15 aprile 2008

Quale benessere per il nostro futuro?

Perché se un uomo non ha mai guardato negli occhi la sofferenza, senza se, senza ma, senza giudicare, non è mai stato un uomo, di fronte al concepire l'esistenza come se fosse fondata su chissà quali pilastri preferisco chi ha assunto la fragilità come punto di partenza e mai come punto di arrivo. Non cambia mai chi non sa che un uomo cambia continuamente a seconda delle scelte che compie.

La stabilità emotiva ed esistenziale non ha nulla a che vedere con la materia, con un lavoro a tempo indeterminato e ben pagato, con l'assuefazione al nuovo.
Si sbaglia colui che crede che la felicità derivi dalle gabbie quali la cultura come qualcosa che si conosce perché studiato su un libro (e se si perde la memoria si diventa coglioni?), un tetto molto bello sotto il quale dormire, un'auto spaziosa sulla quale scopare.

I nostri padri, venuti dopo la seconda guerra mondiale, hanno preso un abbaglio prevedibile, hanno lavorato di giorno e di notte, hanno pianto lontano da casa, sono andati altrove a cercare lavoro, si sono rotti le ossa per costruire quel bel tetto per i figli, per alimentare le passioni e i sogni dei pargoletti, per pagargli un giorno la scuola, per indicargli un buon lavoro, quello era il loro obbiettivo e molti di loro l'hanno raggiunto, questo li ha resi e li rende felici.
Se hanno fatto tutto i genitori ai figli che compito rimane? Per alcuni trovare il lavoro e la casa, la storia sembra ripetersi, per altri è tutto pronto; ma qualcosa è cambiato, i genitori non possono permettere che i propri figli ricomincino da zero, dai sacrifici, per loro sarebbe una sconfitta, il benessere è arrivato ai figli che però se volessero riproporlo ai propri non riuscirebbero nell'impresa in molti casi, la soluzione è che i nipoti non vedano mai la Playstation e Pes 10 per giocare invece con quel vecchio Tango in giardino.

Questo discorso non è fuorviante, non a caso infatti qualcuno dice che non possiamo permettere che la Cina e l'India raggiungano il nostro benessere così velocemente; perché in effetti nemmeno da noi quel benessere sarà più sostenibile.
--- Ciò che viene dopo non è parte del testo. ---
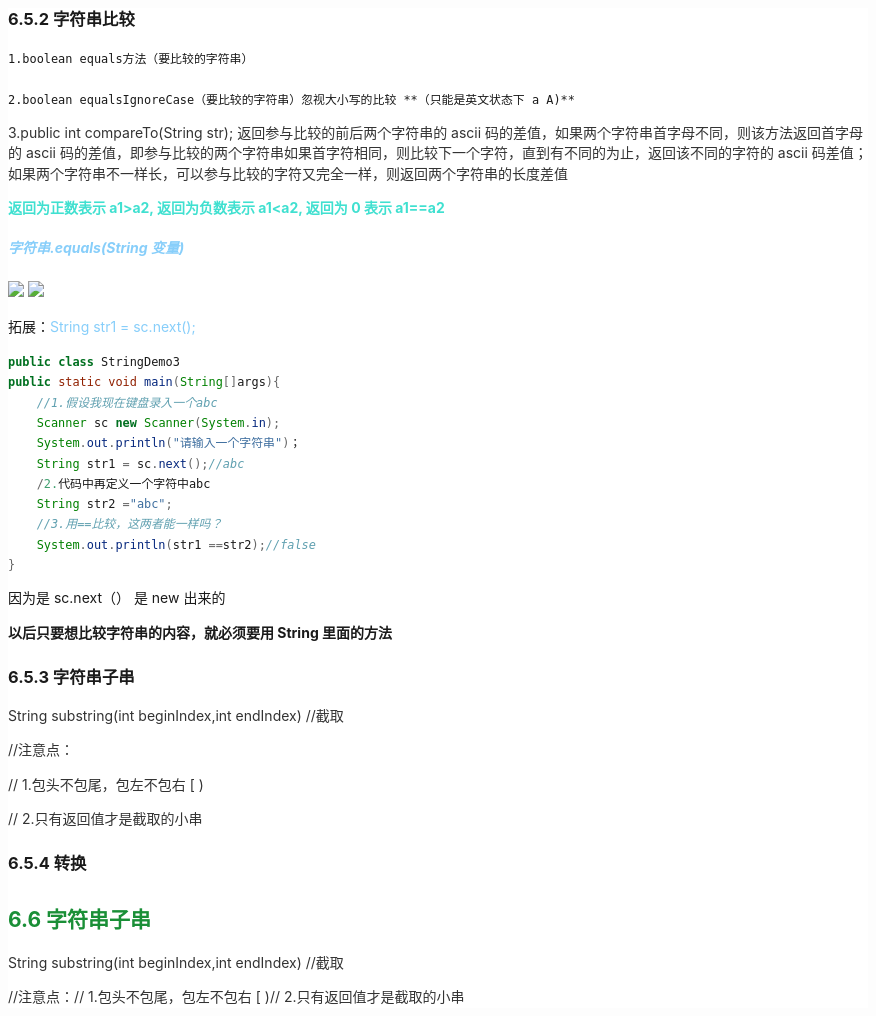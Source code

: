 ### 6.5.2 字符串比较

    1.boolean equals方法（要比较的字符串）

    2.boolean equalsIgnoreCase（要比较的字符串）忽视大小写的比较 **（只能是英文状态下 a A)**

<font style="color:rgb(51, 51, 51);">3.public int compareTo(String str); 返回参与比较的前后两个字符串的 ascii 码的差值，如果两个字符串首字母不同，则该方法返回首字母的 ascii 码的差值，即参与比较的两个字符串如果首字符相同，则比较下一个字符，直到有不同的为止，返回该不同的字符的 ascii 码差值；如果两个字符串不一样长，可以参与比较的字符又完全一样，则返回两个字符串的长度差值</font>

**<font style="color:rgb(64, 224, 208);">返回为正数表示 a1>a2, 返回为负数表示 a1<a2, 返回为 0 表示 a1==a2</font>**

##### <font style="color:rgb(135, 206, 250);">字符串.equals(String 变量)</font>

<img referrerpolicy="no-referrer" src="https://cdn.nlark.com/yuque/0/2024/png/35376129/1716091720817-fbec8a98-5c4d-43b2-a634-bb280ebf5b75.png" />

<img referrerpolicy="no-referrer" src="https://cdn.nlark.com/yuque/0/2024/png/35376129/1716091731578-bc687ab1-b0ac-42d0-a5e0-bd7ea8f4b890.png" />

拓展：<font style="color:rgb(135, 206, 250);">String str1 = sc.next();</font>

```java
public class StringDemo3
public static void main(String[]args){
	//1.假设我现在键盘录入一个abc
	Scanner sc new Scanner(System.in);
	System.out.println("请输入一个字符串")；
	String str1 = sc.next();//abc
	/2.代码中再定义一个字符中abc
	String str2 ="abc";
	//3.用==比较，这两者能一样吗？
	System.out.println(str1 ==str2);//false
}
```

因为是 sc.next（） 是 new 出来的

**以后只要想比较字符串的内容，就必须要用 String 里面的方法**

### 6.5.3 字符串子串

<font style="color:rgb(51, 51, 51);">String substring(int beginIndex,int endIndex) //截取</font>

<font style="color:rgb(51, 51, 51);">//注意点：</font>

<font style="color:rgb(51, 51, 51);">// 1.包头不包尾，包左不包右 [ )</font>

<font style="color:rgb(51, 51, 51);">// 2.只有返回值才是截取的小串</font>

### 6.5.4 转换

## <font style="color:rgb(26, 143, 55);">6.6 字符串子串</font>

<font style="color:rgb(51, 51, 51);">String substring(int beginIndex,int endIndex) //截取</font>

<font style="color:rgb(51, 51, 51);">//注意点：</font><font style="color:rgb(51, 51, 51);">// 1.包头不包尾，包左不包右 [ )</font><font style="color:rgb(51, 51, 51);">// 2.只有返回值才是截取的小串</font>
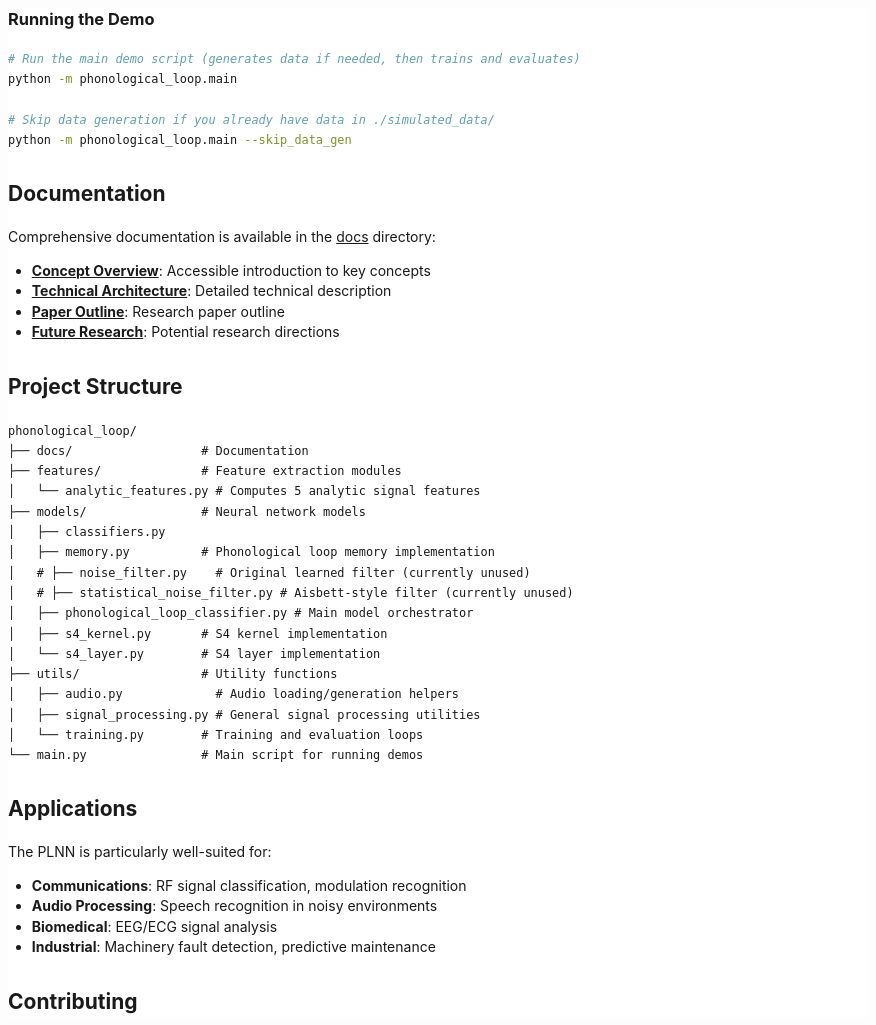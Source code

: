 ### Running the Demo

```bash
# Run the main demo script (generates data if needed, then trains and evaluates)
python -m phonological_loop.main

# Skip data generation if you already have data in ./simulated_data/
python -m phonological_loop.main --skip_data_gen
```

## Documentation

Comprehensive documentation is available in the [docs](docs) directory:

- [**Concept Overview**](docs/concept_overview.md): Accessible introduction to key concepts
- [**Technical Architecture**](docs/technical_architecture.md): Detailed technical description
- [**Paper Outline**](docs/paper_outline.md): Research paper outline
- [**Future Research**](docs/future_research.md): Potential research directions

## Project Structure

```
phonological_loop/
├── docs/                  # Documentation
├── features/              # Feature extraction modules
│   └── analytic_features.py # Computes 5 analytic signal features
├── models/                # Neural network models
│   ├── classifiers.py
│   ├── memory.py          # Phonological loop memory implementation
│   # ├── noise_filter.py    # Original learned filter (currently unused)
│   # ├── statistical_noise_filter.py # Aisbett-style filter (currently unused)
│   ├── phonological_loop_classifier.py # Main model orchestrator
│   ├── s4_kernel.py       # S4 kernel implementation
│   └── s4_layer.py        # S4 layer implementation
├── utils/                 # Utility functions
│   ├── audio.py             # Audio loading/generation helpers
│   ├── signal_processing.py # General signal processing utilities
│   └── training.py        # Training and evaluation loops
└── main.py                # Main script for running demos
```

## Applications

The PLNN is particularly well-suited for:

- **Communications**: RF signal classification, modulation recognition
- **Audio Processing**: Speech recognition in noisy environments
- **Biomedical**: EEG/ECG signal analysis
- **Industrial**: Machinery fault detection, predictive maintenance

## Contributing
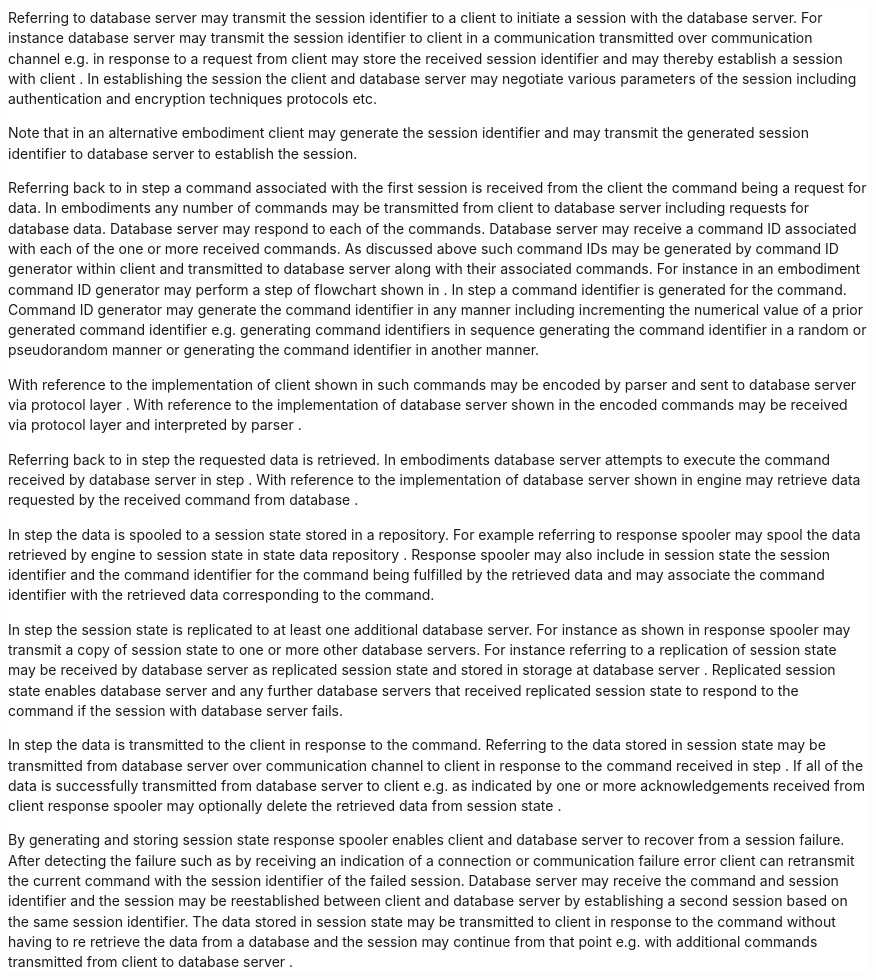 Referring to database server may transmit the session identifier to a client to initiate a session with the database server. For instance database server may transmit the session identifier to client in a communication transmitted over communication channel e.g. in response to a request from client may store the received session identifier and may thereby establish a session with client . In establishing the session the client and database server may negotiate various parameters of the session including authentication and encryption techniques protocols etc.

Note that in an alternative embodiment client may generate the session identifier and may transmit the generated session identifier to database server to establish the session.

Referring back to in step a command associated with the first session is received from the client the command being a request for data. In embodiments any number of commands may be transmitted from client to database server including requests for database data. Database server may respond to each of the commands. Database server may receive a command ID associated with each of the one or more received commands. As discussed above such command IDs may be generated by command ID generator within client and transmitted to database server along with their associated commands. For instance in an embodiment command ID generator may perform a step of flowchart shown in . In step a command identifier is generated for the command. Command ID generator may generate the command identifier in any manner including incrementing the numerical value of a prior generated command identifier e.g. generating command identifiers in sequence generating the command identifier in a random or pseudorandom manner or generating the command identifier in another manner.

With reference to the implementation of client shown in such commands may be encoded by parser and sent to database server via protocol layer . With reference to the implementation of database server shown in the encoded commands may be received via protocol layer and interpreted by parser .

Referring back to in step the requested data is retrieved. In embodiments database server attempts to execute the command received by database server in step . With reference to the implementation of database server shown in engine may retrieve data requested by the received command from database .

In step the data is spooled to a session state stored in a repository. For example referring to response spooler may spool the data retrieved by engine to session state in state data repository . Response spooler may also include in session state the session identifier and the command identifier for the command being fulfilled by the retrieved data and may associate the command identifier with the retrieved data corresponding to the command.

In step the session state is replicated to at least one additional database server. For instance as shown in response spooler may transmit a copy of session state to one or more other database servers. For instance referring to a replication of session state may be received by database server as replicated session state and stored in storage at database server . Replicated session state enables database server and any further database servers that received replicated session state to respond to the command if the session with database server fails.

In step the data is transmitted to the client in response to the command. Referring to the data stored in session state may be transmitted from database server over communication channel to client in response to the command received in step . If all of the data is successfully transmitted from database server to client e.g. as indicated by one or more acknowledgements received from client response spooler may optionally delete the retrieved data from session state .

By generating and storing session state response spooler enables client and database server to recover from a session failure. After detecting the failure such as by receiving an indication of a connection or communication failure error client can retransmit the current command with the session identifier of the failed session. Database server may receive the command and session identifier and the session may be reestablished between client and database server by establishing a second session based on the same session identifier. The data stored in session state may be transmitted to client in response to the command without having to re retrieve the data from a database and the session may continue from that point e.g. with additional commands transmitted from client to database server .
La crescita della ricchezza deve essere razionale e redistribuita, e per ricchezza non intendo solo il Pil ma la cultura, l'informazione, la libertà di espressione.

Invece oggi la società italiana è ingessata, si confonde il riconoscimento con la felicità e la sua ricerca che di per sé non è nulla di malvagio se non per il fatto che il riconoscimento non deriva tanto dalle qualità espresse quanto da una serie di elementi, quali materia conquistata e successo mediatico, cioè ricchezza materiale e notorietà, il potere terreno. Uno può essere ricco per una botta di fortuna, perché figlio di ricchi e divenire addirittura noto per questo, il teatro dell'assurdo.

1 commento:

Cesare Rensenbrink ha detto...

"La crescita della ricchezza deve essere razionale e redistribuita, e per ricchezza non intendo solo il Pil ma la cultura, l'informazione, la libertà di espressione."

mi trovo molto d'accordo con questa tua frase.